Quanto poi alla disattenzione del danneggiato, la Corte spiega:
“Deve peraltro ribadirsi l’irrilevanza della disattenzione del pedone su strada pubblica, salva l’ipotesi della sua condotta abnorme, in adesione all’orientamento di questa corte (Cass. N. 15761 del 29 luglio 2016 c…), che è condiviso da questo Collegio, secondo il quale “l’ente proprietario di una strada aperta al pubblico transito si presume responsabile, ai sensi dell’art. 2051 cc, dei sinistri riconducibili alle situazioni di pericolo immanentemente connesse alla struttura ed alla conformazione della strada e delle sue pertinenze, indipendentemente dalla loro riconducibilità a scelte discrezionali della P.A.; su tale responsabilità può influire la condotta della vittima, la quale, può però assumere efficacia causale esclusiva soltanto ove sia qualificabile come abnorme, cioè estranea al novero delle possibilità fattuali congruamente prevedibili in relazione al contesto, potendo, in caso contrario, rilevare ai fini del concorso causale ai sensi dell’art. 1227 cc”.
Per meglio spiegare il suo pensiero la Corte richiama quindi se stessa e un suo illustre precedente: Cass. 15761/2016, relativa ad una caso di strada comunale “molto sconnessa” contraddistinta da “buche e rappezzi”, lungo la quale era caduto un pedone disattento.

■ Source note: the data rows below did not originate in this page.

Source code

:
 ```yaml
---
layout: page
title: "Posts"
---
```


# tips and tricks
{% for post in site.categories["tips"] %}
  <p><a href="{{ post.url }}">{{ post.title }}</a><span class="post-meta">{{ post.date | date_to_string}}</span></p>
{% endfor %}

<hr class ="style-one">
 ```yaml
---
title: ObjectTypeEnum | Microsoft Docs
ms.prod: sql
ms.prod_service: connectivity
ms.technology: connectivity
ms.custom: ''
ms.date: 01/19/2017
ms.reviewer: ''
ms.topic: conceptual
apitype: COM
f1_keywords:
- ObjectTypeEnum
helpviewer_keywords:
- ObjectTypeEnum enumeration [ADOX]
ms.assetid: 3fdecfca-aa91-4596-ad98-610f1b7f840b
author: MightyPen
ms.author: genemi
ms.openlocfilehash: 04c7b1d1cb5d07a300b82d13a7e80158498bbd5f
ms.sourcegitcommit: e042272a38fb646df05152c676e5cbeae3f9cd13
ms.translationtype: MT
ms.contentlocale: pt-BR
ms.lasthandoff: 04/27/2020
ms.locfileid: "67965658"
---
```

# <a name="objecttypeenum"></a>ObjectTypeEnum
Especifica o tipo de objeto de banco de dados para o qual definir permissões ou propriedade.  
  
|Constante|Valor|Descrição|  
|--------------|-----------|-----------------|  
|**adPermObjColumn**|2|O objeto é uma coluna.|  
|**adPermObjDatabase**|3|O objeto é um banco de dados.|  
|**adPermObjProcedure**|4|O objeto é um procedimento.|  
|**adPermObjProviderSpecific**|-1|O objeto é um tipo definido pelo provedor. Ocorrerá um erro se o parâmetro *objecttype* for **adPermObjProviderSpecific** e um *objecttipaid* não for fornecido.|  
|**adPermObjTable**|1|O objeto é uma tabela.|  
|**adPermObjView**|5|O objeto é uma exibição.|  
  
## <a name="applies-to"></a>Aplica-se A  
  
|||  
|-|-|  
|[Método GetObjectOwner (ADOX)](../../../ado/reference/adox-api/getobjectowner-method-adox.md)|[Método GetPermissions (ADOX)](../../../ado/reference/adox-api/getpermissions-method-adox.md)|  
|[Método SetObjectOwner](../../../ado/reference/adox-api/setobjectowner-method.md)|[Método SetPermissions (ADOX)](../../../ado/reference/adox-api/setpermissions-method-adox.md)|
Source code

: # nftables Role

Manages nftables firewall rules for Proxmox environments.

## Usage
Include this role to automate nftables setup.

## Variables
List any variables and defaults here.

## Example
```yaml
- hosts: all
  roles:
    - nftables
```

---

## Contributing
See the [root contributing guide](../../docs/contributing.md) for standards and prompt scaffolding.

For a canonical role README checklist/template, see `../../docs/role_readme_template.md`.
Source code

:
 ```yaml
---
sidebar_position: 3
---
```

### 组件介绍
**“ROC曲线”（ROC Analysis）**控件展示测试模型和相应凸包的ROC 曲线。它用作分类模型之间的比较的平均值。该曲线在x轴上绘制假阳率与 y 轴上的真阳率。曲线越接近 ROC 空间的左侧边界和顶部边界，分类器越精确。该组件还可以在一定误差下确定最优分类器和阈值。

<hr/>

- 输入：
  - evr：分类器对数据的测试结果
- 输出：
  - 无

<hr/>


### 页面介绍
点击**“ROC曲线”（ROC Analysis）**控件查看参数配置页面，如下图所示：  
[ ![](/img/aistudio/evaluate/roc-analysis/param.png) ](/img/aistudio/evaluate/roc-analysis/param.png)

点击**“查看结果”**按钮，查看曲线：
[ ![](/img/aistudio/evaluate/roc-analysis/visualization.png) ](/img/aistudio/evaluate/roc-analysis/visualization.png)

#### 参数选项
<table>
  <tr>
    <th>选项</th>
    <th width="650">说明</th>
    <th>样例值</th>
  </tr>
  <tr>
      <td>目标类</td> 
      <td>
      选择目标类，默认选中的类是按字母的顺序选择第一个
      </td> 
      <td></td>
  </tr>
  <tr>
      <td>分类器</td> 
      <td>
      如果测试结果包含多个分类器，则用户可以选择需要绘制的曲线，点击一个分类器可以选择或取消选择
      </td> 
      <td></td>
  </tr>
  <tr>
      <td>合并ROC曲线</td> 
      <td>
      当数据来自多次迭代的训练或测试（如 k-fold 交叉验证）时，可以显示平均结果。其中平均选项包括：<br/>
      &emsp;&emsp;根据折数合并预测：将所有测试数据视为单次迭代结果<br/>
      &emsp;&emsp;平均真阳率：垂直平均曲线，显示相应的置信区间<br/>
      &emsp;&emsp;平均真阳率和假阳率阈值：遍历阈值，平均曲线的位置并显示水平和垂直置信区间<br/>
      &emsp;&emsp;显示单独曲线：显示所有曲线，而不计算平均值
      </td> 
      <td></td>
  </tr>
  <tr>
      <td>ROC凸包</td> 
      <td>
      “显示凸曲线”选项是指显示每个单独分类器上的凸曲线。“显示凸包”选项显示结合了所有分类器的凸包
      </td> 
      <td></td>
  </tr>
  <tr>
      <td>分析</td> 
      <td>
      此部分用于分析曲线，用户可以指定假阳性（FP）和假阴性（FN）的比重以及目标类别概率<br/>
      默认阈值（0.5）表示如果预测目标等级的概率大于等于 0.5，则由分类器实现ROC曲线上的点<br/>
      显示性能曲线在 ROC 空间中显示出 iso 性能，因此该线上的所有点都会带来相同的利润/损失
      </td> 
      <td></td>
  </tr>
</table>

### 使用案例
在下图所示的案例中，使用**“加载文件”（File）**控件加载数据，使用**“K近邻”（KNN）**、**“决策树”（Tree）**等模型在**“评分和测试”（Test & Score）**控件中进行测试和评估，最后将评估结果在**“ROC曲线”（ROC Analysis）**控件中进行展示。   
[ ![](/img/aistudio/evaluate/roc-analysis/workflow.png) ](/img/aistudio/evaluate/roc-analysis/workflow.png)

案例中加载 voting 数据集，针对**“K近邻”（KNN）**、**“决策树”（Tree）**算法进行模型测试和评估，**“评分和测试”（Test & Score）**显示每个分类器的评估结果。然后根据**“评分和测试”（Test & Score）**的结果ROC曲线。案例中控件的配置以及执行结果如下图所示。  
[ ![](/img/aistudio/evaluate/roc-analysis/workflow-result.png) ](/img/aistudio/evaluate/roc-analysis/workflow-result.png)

In questo caso il pedone non era stato considerato responsabile e l’ente non era andato esente da responsabilità in quanto il “comportamento disattendo dell’utente non è astrattamente ascrivibile al novero dell’imprevedibile” salva l’ipotesi che il danneggiato fosse pienamente a conoscenza dell’esistente insidia (si veda su questo ultimo punto Cass. 23919/2013).
La Corte rigettava il ricorso con condanna alle spese.